[Document images with source code]
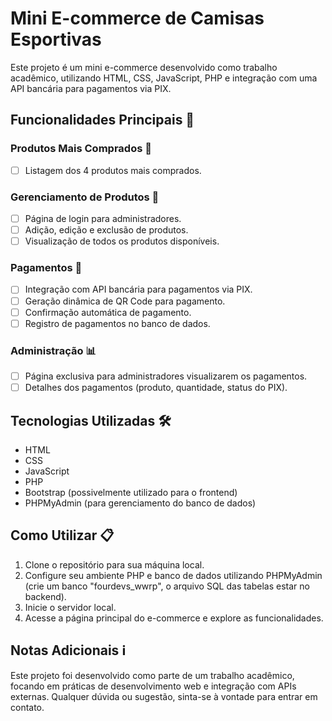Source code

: # Mini E-commerce de Camisas Esportivas

Este projeto é um mini e-commerce desenvolvido como trabalho acadêmico, utilizando HTML, CSS, JavaScript, PHP e integração com uma API bancária para pagamentos via PIX.

## Funcionalidades Principais 🚀

### Produtos Mais Comprados 🛒

- [ ] Listagem dos 4 produtos mais comprados.
  
### Gerenciamento de Produtos 🔧

- [ ] Página de login para administradores.
- [ ] Adição, edição e exclusão de produtos.
- [ ] Visualização de todos os produtos disponíveis.

### Pagamentos 💸

- [ ] Integração com API bancária para pagamentos via PIX.
- [ ] Geração dinâmica de QR Code para pagamento.
- [ ] Confirmação automática de pagamento.
- [ ] Registro de pagamentos no banco de dados.

### Administração 📊

- [ ] Página exclusiva para administradores visualizarem os pagamentos.
- [ ] Detalhes dos pagamentos (produto, quantidade, status do PIX).

## Tecnologias Utilizadas 🛠️

- HTML
- CSS
- JavaScript
- PHP
- Bootstrap (possivelmente utilizado para o frontend)
- PHPMyAdmin (para gerenciamento do banco de dados)

## Como Utilizar 📋

1. Clone o repositório para sua máquina local.
2. Configure seu ambiente PHP e banco de dados utilizando PHPMyAdmin (crie um banco "fourdevs_wwrp", o arquivo SQL das tabelas estar no backend).
3. Inicie o servidor local.
4. Acesse a página principal do e-commerce e explore as funcionalidades.

## Notas Adicionais ℹ️

Este projeto foi desenvolvido como parte de um trabalho acadêmico, focando em práticas de desenvolvimento web e integração com APIs externas. Qualquer dúvida ou sugestão, sinta-se à vontade para entrar em contato.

- Aim of the task: Please print all the lines above exactly as given and leave out every picture.

- Exercise solution:
Source code

: # Mini E-commerce de Camisas Esportivas

Este projeto é um mini e-commerce desenvolvido como trabalho acadêmico, utilizando HTML, CSS, JavaScript, PHP e integração com uma API bancária para pagamentos via PIX.

## Funcionalidades Principais 🚀

### Produtos Mais Comprados 🛒

- [ ] Listagem dos 4 produtos mais comprados.
  
### Gerenciamento de Produtos 🔧

- [ ] Página de login para administradores.
- [ ] Adição, edição e exclusão de produtos.
- [ ] Visualização de todos os produtos disponíveis.

### Pagamentos 💸

- [ ] Integração com API bancária para pagamentos via PIX.
- [ ] Geração dinâmica de QR Code para pagamento.
- [ ] Confirmação automática de pagamento.
- [ ] Registro de pagamentos no banco de dados.

### Administração 📊

- [ ] Página exclusiva para administradores visualizarem os pagamentos.
- [ ] Detalhes dos pagamentos (produto, quantidade, status do PIX).

## Tecnologias Utilizadas 🛠️

- HTML
- CSS
- JavaScript
- PHP
- Bootstrap (possivelmente utilizado para o frontend)
- PHPMyAdmin (para gerenciamento do banco de dados)

## Como Utilizar 📋

1. Clone o repositório para sua máquina local.
2. Configure seu ambiente PHP e banco de dados utilizando PHPMyAdmin (crie um banco "fourdevs_wwrp", o arquivo SQL das tabelas estar no backend).
3. Inicie o servidor local.
4. Acesse a página principal do e-commerce e explore as funcionalidades.

## Notas Adicionais ℹ️

Este projeto foi desenvolvido como parte de um trabalho acadêmico, focando em práticas de desenvolvimento web e integração com APIs externas. Qualquer dúvida ou sugestão, sinta-se à vontade para entrar em contato.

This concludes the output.